Year-to-year loan amounts have been on the rise in general, despite a temporary decrease in 2009 after the financial crisis. According to statistics by the Bank of Mongolia, loan growth has been around 40 percent a year since 2004. As of the first half of this year, the total loan amount has reached MNT 12.4 trillion.
Yet the statistics also show Mongolia’s banking sector to be fast approaching market saturation, in terms of the aforementioned indicators, the number of banks per citizen, and the number of bank clients and card holders.
Clearly there are too many banks in such a small market. Over the past years, four banks have dominated, comprising 77 percent of total market share as of 2013. An analysis of this issue reveals that the individual banks are differentiated only in terms of their access to corporations or citizens. But in terms of their strategic play and position in the market, there is little difference between each bank.
The saturation of any business sector means that its growth percentage is reduced, expansion is insubstantial, and potential organic growth is slight. For the banking sector, it is doubtful that its loan issuance percentage can maintain 40 percent growth. As a result of the sector’s current focus and outdated loan requirements, new borrowers are unlikely to be created.
Given the condition of loan saturation and lessened growth, banks’ must rely on a more competitive strategy. If a bank could determine the appropriate strategy and take advantage of market opportunities, it would enjoy a greater likelihood of continuing its growth successfully into the future.
What strategy do banks need to use?
As the market becomes saturated, banks need to come up with an answer on how to expand their business. On the one hand, expansion can be achieved by increasing a conventional product, service, or service customers. But expansion can be similarly achieved by introducing a new product or business line to the market.
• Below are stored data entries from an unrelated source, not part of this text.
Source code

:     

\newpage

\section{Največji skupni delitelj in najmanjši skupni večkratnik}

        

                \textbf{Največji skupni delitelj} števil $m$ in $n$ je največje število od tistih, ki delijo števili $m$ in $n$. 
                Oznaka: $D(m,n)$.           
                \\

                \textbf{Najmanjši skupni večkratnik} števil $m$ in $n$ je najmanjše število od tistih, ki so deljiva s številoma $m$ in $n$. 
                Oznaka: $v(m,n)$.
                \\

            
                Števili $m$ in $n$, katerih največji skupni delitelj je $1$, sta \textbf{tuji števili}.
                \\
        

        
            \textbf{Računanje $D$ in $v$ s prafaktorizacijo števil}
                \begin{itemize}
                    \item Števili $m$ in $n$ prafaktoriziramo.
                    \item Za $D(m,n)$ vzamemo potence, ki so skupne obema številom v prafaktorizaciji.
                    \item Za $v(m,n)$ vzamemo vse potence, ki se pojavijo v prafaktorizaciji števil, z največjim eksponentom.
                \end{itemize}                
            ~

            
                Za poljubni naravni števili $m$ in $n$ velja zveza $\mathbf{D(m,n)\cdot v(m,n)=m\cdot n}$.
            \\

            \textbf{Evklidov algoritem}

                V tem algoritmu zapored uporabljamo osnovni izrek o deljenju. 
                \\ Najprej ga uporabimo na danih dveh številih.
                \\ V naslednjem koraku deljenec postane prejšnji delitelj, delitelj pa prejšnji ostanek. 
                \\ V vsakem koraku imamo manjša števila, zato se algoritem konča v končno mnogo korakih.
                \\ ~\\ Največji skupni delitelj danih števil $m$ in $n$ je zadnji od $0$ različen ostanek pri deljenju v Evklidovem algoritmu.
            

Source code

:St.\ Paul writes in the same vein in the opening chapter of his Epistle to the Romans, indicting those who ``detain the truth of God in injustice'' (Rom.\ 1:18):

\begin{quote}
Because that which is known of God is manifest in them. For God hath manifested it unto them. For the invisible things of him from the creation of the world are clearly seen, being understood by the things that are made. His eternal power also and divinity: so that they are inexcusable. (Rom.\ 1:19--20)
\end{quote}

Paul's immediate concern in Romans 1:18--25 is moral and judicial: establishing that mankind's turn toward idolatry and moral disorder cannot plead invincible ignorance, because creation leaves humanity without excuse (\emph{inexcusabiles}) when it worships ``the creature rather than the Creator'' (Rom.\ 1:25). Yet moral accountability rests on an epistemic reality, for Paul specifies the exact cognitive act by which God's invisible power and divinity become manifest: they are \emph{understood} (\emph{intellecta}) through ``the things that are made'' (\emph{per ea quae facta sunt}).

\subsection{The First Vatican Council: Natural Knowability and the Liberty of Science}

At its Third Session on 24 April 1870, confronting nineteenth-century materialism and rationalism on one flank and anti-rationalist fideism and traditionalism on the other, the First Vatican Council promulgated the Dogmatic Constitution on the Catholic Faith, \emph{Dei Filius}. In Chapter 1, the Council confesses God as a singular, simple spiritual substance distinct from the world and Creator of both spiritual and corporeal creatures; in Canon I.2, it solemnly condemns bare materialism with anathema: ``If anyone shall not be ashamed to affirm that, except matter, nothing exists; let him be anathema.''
To increase the conventional product and service customers, and expand the market and partners’ circles, banks will have to reach out to companies that were unable to receive loans in the past, or they will have to increase the credit ability of their existing clients. Expansion aimed at increasing credit ability can include mitigation of risk, formation of financial history and deposit, improvement of governance, and so on.
The banking sector might be seen as privileged—without competition in the financial sector—but in reality, this not the case. Most companies have a rational financial structure, and reduce their financial risks by having funds from two sources: loan and investment. Companies would find it hard to expand or run their operations cost-effectively by using only loan sources. If a company can attract increased investment, then its potential to receive loans can be increased to the same extent.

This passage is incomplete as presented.